The European Food Safety Authority (EFSA) has issued its draft update of its guidance for health claims related to gut and immune function and has opened a public consultation to give stakeholders and other interested parties the opportunity to comment upon it.
The guidance was first published in 2011 to help applicants prepare applications for the authorization of health claims related to the gastrointestinal tract, the immune system, and defence against pathogenic microorganisms.
The agency says: “The revision takes into account the outcome of a public consultation on a discussion paper together with new scientific evidence available to EFSA’s Panel on Dietetic Products, Nutrition and Allergies (NDA) and the experience gained from the evaluation of health claim applications related to the gastrointestinal tract, the immune system, and defence against pathogenic microorganisms.”
Examples in the document of claims not considered sufficiently defined for a scientific evaluation include ‘gut health’, ‘natural defences’, ‘strengthen the immune system’, ‘maintenance of a normal immune system’, ‘normal development of gut function’ and ‘normal digestion’.

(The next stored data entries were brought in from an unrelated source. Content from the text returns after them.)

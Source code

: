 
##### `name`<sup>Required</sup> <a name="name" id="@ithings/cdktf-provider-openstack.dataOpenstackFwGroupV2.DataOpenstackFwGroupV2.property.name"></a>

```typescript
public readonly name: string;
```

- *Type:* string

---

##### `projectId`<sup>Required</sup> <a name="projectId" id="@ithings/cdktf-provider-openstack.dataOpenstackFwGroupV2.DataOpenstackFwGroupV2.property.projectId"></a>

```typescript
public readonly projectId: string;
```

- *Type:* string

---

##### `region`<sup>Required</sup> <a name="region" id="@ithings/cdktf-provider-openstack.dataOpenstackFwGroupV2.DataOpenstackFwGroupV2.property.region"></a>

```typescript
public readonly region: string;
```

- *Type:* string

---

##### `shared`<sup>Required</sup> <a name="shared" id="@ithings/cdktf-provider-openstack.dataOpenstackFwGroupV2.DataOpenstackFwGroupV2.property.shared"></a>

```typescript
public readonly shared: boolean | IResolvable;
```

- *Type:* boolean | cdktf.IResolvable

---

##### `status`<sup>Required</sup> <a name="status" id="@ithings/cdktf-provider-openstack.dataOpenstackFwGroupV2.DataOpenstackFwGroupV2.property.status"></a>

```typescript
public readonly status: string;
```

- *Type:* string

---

Jalal Janmohamed, who runs OptiBac Probiotics, commented on the guidance and consultation: “Further guidance, and the opportunity to comment, is always welcome of course. I think what we’d all like to see more so, however, would be a change to EFSA’s pharmaceutical grade standards used when judging for a health claim. The approach is seen by most as excessive and not fair (nor necessary) for food ingredients and supplements seeking health claims.

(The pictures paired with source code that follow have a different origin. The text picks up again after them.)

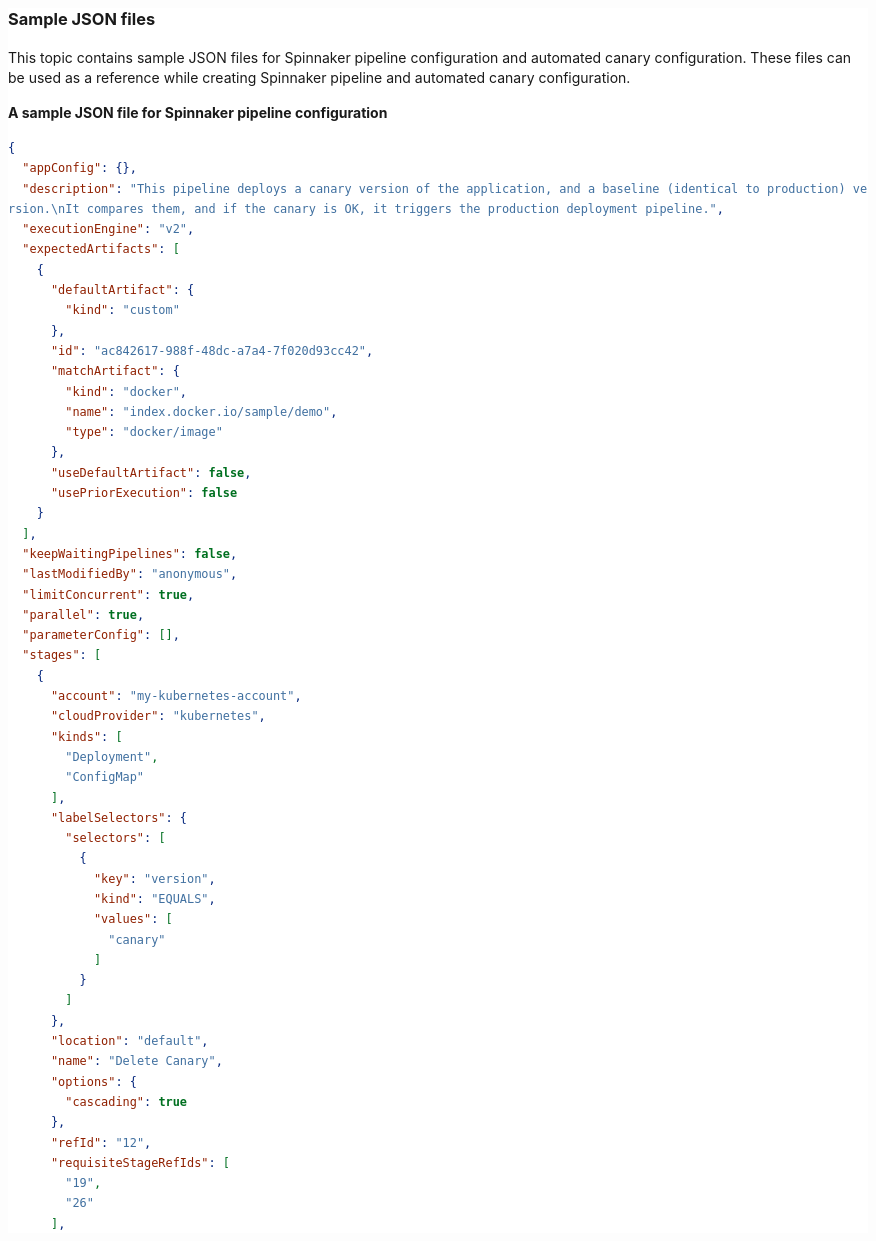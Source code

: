 ### Sample JSON files

This topic contains sample JSON files for Spinnaker pipeline configuration and automated canary configuration. These files can be used as a reference while creating Spinnaker pipeline and automated canary configuration.

**A sample JSON file for Spinnaker pipeline configuration**

```JSON
{
  "appConfig": {},
  "description": "This pipeline deploys a canary version of the application, and a baseline (identical to production) version.\nIt compares them, and if the canary is OK, it triggers the production deployment pipeline.",
  "executionEngine": "v2",
  "expectedArtifacts": [
    {
      "defaultArtifact": {
        "kind": "custom"
      },
      "id": "ac842617-988f-48dc-a7a4-7f020d93cc42",
      "matchArtifact": {
        "kind": "docker",
        "name": "index.docker.io/sample/demo",
        "type": "docker/image"
      },
      "useDefaultArtifact": false,
      "usePriorExecution": false
    }
  ],
  "keepWaitingPipelines": false,
  "lastModifiedBy": "anonymous",
  "limitConcurrent": true,
  "parallel": true,
  "parameterConfig": [],
  "stages": [
    {
      "account": "my-kubernetes-account",
      "cloudProvider": "kubernetes",
      "kinds": [
        "Deployment",
        "ConfigMap"
      ],
      "labelSelectors": {
        "selectors": [
          {
            "key": "version",
            "kind": "EQUALS",
            "values": [
              "canary"
            ]
          }
        ]
      },
      "location": "default",
      "name": "Delete Canary",
      "options": {
        "cascading": true
      },
      "refId": "12",
      "requisiteStageRefIds": [
        "19",
        "26"
      ],
```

“We were disappointed with the outcome and implementation of the European Nutrition & Health Claims regulation. What we initially saw as a positive opportunity for regulators to separate the ‘wheat from the chaff’ (many probiotics on the market have extremely little or no research), became a disappointing situation where all probiotics were classified within one band, and all dismissed. When it comes to probiotics, certain strains such as Lactobacillus rhamnosus GR-1 alongside Lactobacillus reuteri RC-14 have been clinically trialled, in numerous double-blind, randomized, placebo-controlled studies, and yet have no authorized claim. This is a real shame for the industry, and means useful information is not communicated to consumers.”
To view a copy of the draft guidelines, visit the EFSA website at http://www.efsa.europa.eu.
Interested parties are invited to submit written comments by 23 March 2015.